Bürger: Warum haben Sie diese im Vertrauen geäußerten Dinge öffentlich gemacht? Vielleicht hätte Hannelore Kohl das gar nicht gewollt.

Schwan: Hannelore Kohl wusste, dass ich kein Arzt bin, der der Schweigepflicht unterliegt. Hannelore Kohl wusste, dass ich Bücher schreibe, Hannelore Kohl wusste, dass ich Filme drehe, Hannelore Kohl wusste, dass ich an den Memoiren arbeite. Man kann es so oder so sehen. Diese Vergewaltigung, diese mehrfache Vergewaltigung hat sie zwei Freundinnen von vielen, vielen Freundinnen unter dem Siegel der Verschwiegenheit gesagt, bei mir war das nicht der Fall. Sie wusste, dass ich an den Memoiren arbeite und dass ich ziemlich großen Einfluss habe, was in diesen Memoiren steht. Und ich erkläre mir das heute so, dass sie auch in vielen anderen Fragen ihre Position mit eingebracht wissen wollte in die Memoiren, in die Erinnerungen ihres Mannes, dass ihre Rolle dargestellt wird und auch ihre Probleme, die sie gehabt hat, seit diesem Trauma der Vergewaltigung immer Schmerzen zu haben, immer nicht zu können, immer wieder verzichten zu müssen auf das ein oder andere, Schmerztabletten in einem fort zu nehmen und immer wieder auch an dieses Trauma dadurch erinnert zu werden. Und das wollte sie offenbar mir erklären.

Bürger: Heribert Schwan hat das Leben und Leiden der Hannelore Kohl in seinem neuen Buch beschrieben, Thema unseres Gesprächs hier im Deutschlandradio Kultur. Sie schreiben, dass sich Hannelore Kohl eigentlich nie für Politik interessiert hat – wie kommen Sie zu so einer Aussage? Das kann man sich doch wirklich nicht vorstellen.

Schwan: Ihr Vater war einst in die NSDAP eingestiegen und die Mutter auch 37. Die Mutter war im NS-Frauenbund und so weiter. Nach dem Krieg war Politik für die Familie Renner absolut tabu, und der Schwiegervater, der Wilhelm Renner, hat auch den Helmut Kohl später nie verstanden, was der eigentlich da in der Partei macht. Er war gegen jegliche Politik und er war natürlich auch ein Antidemokrat letztendlich. Die Hannelore Kohl hat sehr früh mitgekriegt, dass Politik was ganz Schlechtes ist. Es wurde negativ dargestellt und auch die Erziehung im Hause Renner war natürlich gegen Politik.

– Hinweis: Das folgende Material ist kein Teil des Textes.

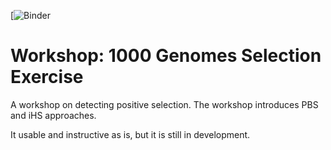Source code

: [![Binder](https://mybinder.org/v2/gh/kmfarris95/1000genomes_Selection_Exercise/master)

# Workshop: 1000 Genomes Selection Exercise

A workshop on detecting positive selection.  The workshop introduces PBS and iHS approaches.  

It usable and instructive as is, but it is still in development. 

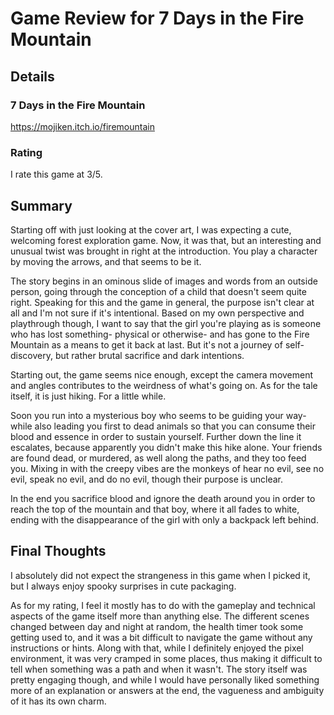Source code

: # Game Review for 7 Days in the Fire Mountain

## Details

### 7 Days in the Fire Mountain

https://mojiken.itch.io/firemountain

### Rating

I rate this game at 3/5.

## Summary

Starting off with just looking at the cover art, I was expecting a cute, welcoming forest exploration game. Now, it was that, but an interesting and unusual twist was brought in right at the introduction. You play a character by moving the arrows, and that seems to be it.

The story begins in an ominous slide of images and words from an outside person, going through the conception of a child that doesn't seem quite right. Speaking for this and the game in general, the purpose isn't clear at all and I'm not sure if it's intentional. Based on my own perspective and playthrough though, I want to say that the girl you're playing as is someone who has lost something- physical or otherwise- and has gone to the Fire Mountain as a means to get it back at last. But it's not a journey of self-discovery, but rather brutal sacrifice and dark intentions.

Starting out, the game seems nice enough, except the camera movement and angles contributes to the weirdness of what's going on. As for the tale itself, it is just hiking. For a little while.

Soon you run into a mysterious boy who seems to be guiding your way- while also leading you first to dead animals so that you can consume their blood and essence in order to sustain yourself. Further down the line it escalates, because apparently you didn't make this hike alone. Your friends are found dead, or murdered, as well along the paths, and they too feed you.
Mixing in with the creepy vibes are the monkeys of hear no evil, see no evil, speak no evil, and do no evil, though their purpose is unclear.

In the end you sacrifice blood and ignore the death around you in order to reach the top of the mountain and that boy, where it all fades to white, ending with the disappearance of the girl with only a backpack left behind.

## Final Thoughts

I absolutely did not expect the strangeness in this game when I picked it, but I always enjoy spooky surprises in cute packaging.

As for my rating, I feel it mostly has to do with the gameplay and technical aspects of the game itself more than anything else. The different scenes changed between day and night at random, the health timer took some getting used to, and it was a bit difficult to navigate the game without any instructions or hints. Along with that, while I definitely enjoyed the pixel environment, it was very cramped in some places, thus making it difficult to tell when something was a path and when it wasn't.
The story itself was pretty engaging though, and while I would have personally liked something more of an explanation or answers at the end, the vagueness and ambiguity of it has its own charm.
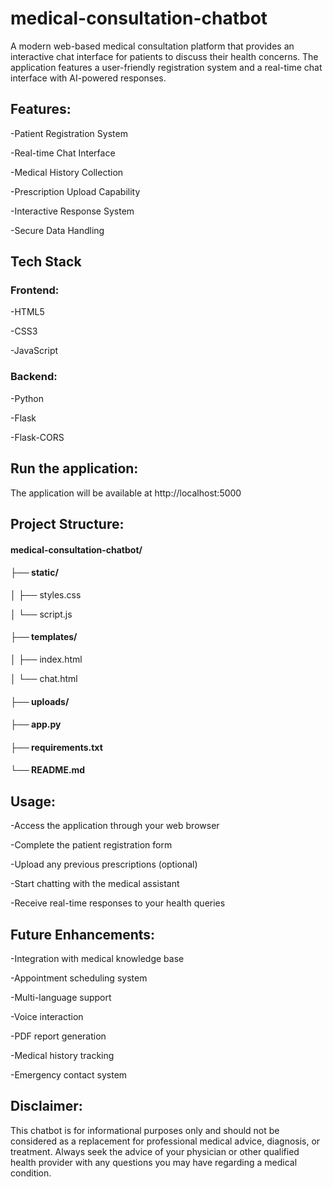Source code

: # medical-consultation-chatbot
   A modern web-based medical consultation platform that provides an interactive chat interface for patients to discuss their health concerns. The application features a user-friendly registration system and a real-time chat interface with AI-powered responses.
 
 
 ## Features:

   -Patient Registration System
   
   -Real-time Chat Interface
   
   -Medical History Collection
   
   -Prescription Upload Capability
   
   -Interactive Response System
   
   -Secure Data Handling

## Tech Stack

### Frontend:
   
   -HTML5
   
   -CSS3
   
   -JavaScript
   
### Backend:   

   -Python
   
   -Flask
   
   -Flask-CORS

## Run the application:

   The application will be available at http://localhost:5000

## Project Structure:

   #### medical-consultation-chatbot/
       
   #### ├── static/
       
   │   ├── styles.css
       
   │   └── script.js
       
   #### ├── templates/
       
   │   ├── index.html
       
   │   └── chat.html
       
   #### ├── uploads/
       
   #### ├── app.py
       
   #### ├── requirements.txt
       
   #### └── README.md

## Usage:

  -Access the application through your web browser
  
  -Complete the patient registration form
  
  -Upload any previous prescriptions (optional)
  
  -Start chatting with the medical assistant
  
  -Receive real-time responses to your health queries

## Future Enhancements:

   -Integration with medical knowledge base
   
   -Appointment scheduling system
   
   -Multi-language support
   
   -Voice interaction
   
   -PDF report generation
   
   -Medical history tracking
   
   -Emergency contact system


## Disclaimer:

   This chatbot is for informational purposes only and should not be considered as a replacement for professional medical advice, diagnosis, or treatment. Always seek the advice of your physician or other qualified health provider with any questions you may have regarding a medical condition.
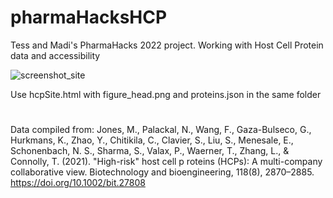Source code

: # pharmaHacksHCP
Tess and Madi's PharmaHacks 2022 project. Working with Host Cell Protein data and accessibility 

![screenshot_site](https://user-images.githubusercontent.com/33359970/160263964-67300a7e-b5cb-4402-a26c-f22342ca70e0.png)


Use hcpSite.html with figure_head.png and proteins.json in the same folder
#
Data compiled from: 
Jones, M., Palackal, N., Wang, F., Gaza-Bulseco, G., Hurkmans, 
	K., Zhao, Y., Chitikila, C., Clavier, S., Liu, S., Menesale, E., 	Schonenbach, N. S., Sharma, S., Valax, P., Waerner, T., 	Zhang, L., & Connolly, T. (2021). "High-risk" host cell p	roteins (HCPs): A multi-company collaborative view. 	Biotechnology and bioengineering, 118(8), 2870–2885. 	https://doi.org/10.1002/bit.27808
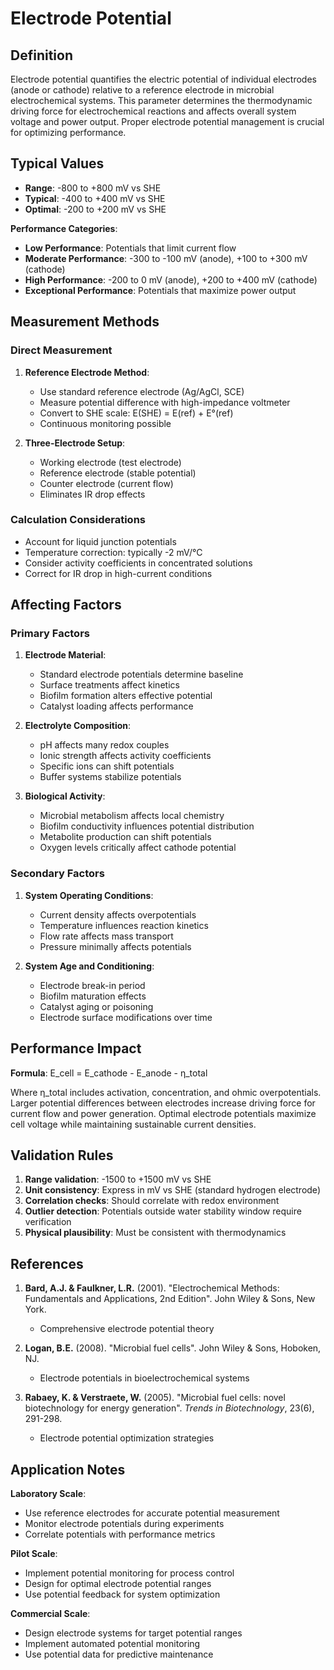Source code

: <!--
Parameter ID: electrode_potential
Category: electrical
Generated: 2025-01-16T12:04:00.000Z
-->

# Electrode Potential

## Definition

Electrode potential quantifies the electric potential of individual electrodes
(anode or cathode) relative to a reference electrode in microbial
electrochemical systems. This parameter determines the thermodynamic driving
force for electrochemical reactions and affects overall system voltage and power
output. Proper electrode potential management is crucial for optimizing
performance.

## Typical Values

- **Range**: -800 to +800 mV vs SHE
- **Typical**: -400 to +400 mV vs SHE
- **Optimal**: -200 to +200 mV vs SHE

**Performance Categories**:

- **Low Performance**: Potentials that limit current flow
- **Moderate Performance**: -300 to -100 mV (anode), +100 to +300 mV (cathode)
- **High Performance**: -200 to 0 mV (anode), +200 to +400 mV (cathode)
- **Exceptional Performance**: Potentials that maximize power output

## Measurement Methods

### Direct Measurement

1. **Reference Electrode Method**:
   - Use standard reference electrode (Ag/AgCl, SCE)
   - Measure potential difference with high-impedance voltmeter
   - Convert to SHE scale: E(SHE) = E(ref) + E°(ref)
   - Continuous monitoring possible

2. **Three-Electrode Setup**:
   - Working electrode (test electrode)
   - Reference electrode (stable potential)
   - Counter electrode (current flow)
   - Eliminates IR drop effects

### Calculation Considerations

- Account for liquid junction potentials
- Temperature correction: typically -2 mV/°C
- Consider activity coefficients in concentrated solutions
- Correct for IR drop in high-current conditions

## Affecting Factors

### Primary Factors

1. **Electrode Material**:
   - Standard electrode potentials determine baseline
   - Surface treatments affect kinetics
   - Biofilm formation alters effective potential
   - Catalyst loading affects performance

2. **Electrolyte Composition**:
   - pH affects many redox couples
   - Ionic strength affects activity coefficients
   - Specific ions can shift potentials
   - Buffer systems stabilize potentials

3. **Biological Activity**:
   - Microbial metabolism affects local chemistry
   - Biofilm conductivity influences potential distribution
   - Metabolite production can shift potentials
   - Oxygen levels critically affect cathode potential

### Secondary Factors

1. **System Operating Conditions**:
   - Current density affects overpotentials
   - Temperature influences reaction kinetics
   - Flow rate affects mass transport
   - Pressure minimally affects potentials

2. **System Age and Conditioning**:
   - Electrode break-in period
   - Biofilm maturation effects
   - Catalyst aging or poisoning
   - Electrode surface modifications over time

## Performance Impact

**Formula**: E_cell = E_cathode - E_anode - η_total

Where η_total includes activation, concentration, and ohmic overpotentials.
Larger potential differences between electrodes increase driving force for
current flow and power generation. Optimal electrode potentials maximize cell
voltage while maintaining sustainable current densities.

## Validation Rules

1. **Range validation**: -1500 to +1500 mV vs SHE
2. **Unit consistency**: Express in mV vs SHE (standard hydrogen electrode)
3. **Correlation checks**: Should correlate with redox environment
4. **Outlier detection**: Potentials outside water stability window require
   verification
5. **Physical plausibility**: Must be consistent with thermodynamics

## References

1. **Bard, A.J. & Faulkner, L.R.** (2001). "Electrochemical Methods:
   Fundamentals and Applications, 2nd Edition". John Wiley & Sons, New York.
   - Comprehensive electrode potential theory

2. **Logan, B.E.** (2008). "Microbial fuel cells". John Wiley & Sons, Hoboken,
   NJ.
   - Electrode potentials in bioelectrochemical systems

3. **Rabaey, K. & Verstraete, W.** (2005). "Microbial fuel cells: novel
   biotechnology for energy generation". _Trends in Biotechnology_, 23(6),
   291-298.
   - Electrode potential optimization strategies

## Application Notes

**Laboratory Scale**:

- Use reference electrodes for accurate potential measurement
- Monitor electrode potentials during experiments
- Correlate potentials with performance metrics

**Pilot Scale**:

- Implement potential monitoring for process control
- Design for optimal electrode potential ranges
- Use potential feedback for system optimization

**Commercial Scale**:

- Design electrode systems for target potential ranges
- Implement automated potential monitoring
- Use potential data for predictive maintenance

Aber Hannelore Kohl ist dann ihren eigenen Weg gegangen – Sie haben es schon angedeutet –, sie musste allerdings durch den Tod des Vaters die Dolmetscherausbildung abbrechen, 1952, und fand dann in Helmut Kohl den Fels in der Brandung, das kann man wirklich so sehen. Hannelore Kohl hat dann sehr früh mitbekommen an der Seite ihres Mannes diese schrecklichen Intrigen, diese Machtkämpfe, diese Grabenkämpfe, diese Ablehnung. Ich nenne jetzt einfach mal auch für die spätere Zeit, für die Kanzlerschaft, mal Namen wie Kurt Biedenkopf, Heiner Geißler, Franz-Josef Strauß – unerträglich. Hannelore Kohl hat den Franz-Josef Strauß gehasst, weil der Franz-Josef Strauß ihren Mann runtergemacht hat, schlechtgemacht hat, der Opposition Argumente geliefert hat, wie dumm und dämlich dieser Helmut Kohl eigentlich sei. Nein, sie hat sie gehasst, sie hat die Politik gehasst, sie hat auch gehasst diese Spendensammlerei. Sie war doch durch ihr soziales Engagement gewohnt, Spenden zu sammeln, aber jeden Pfennig abzurechnen. Und dann erlebte sie später diese Skandale in der CDU-Spendenaffäre, die sie ja schließlich ja umgebracht hat.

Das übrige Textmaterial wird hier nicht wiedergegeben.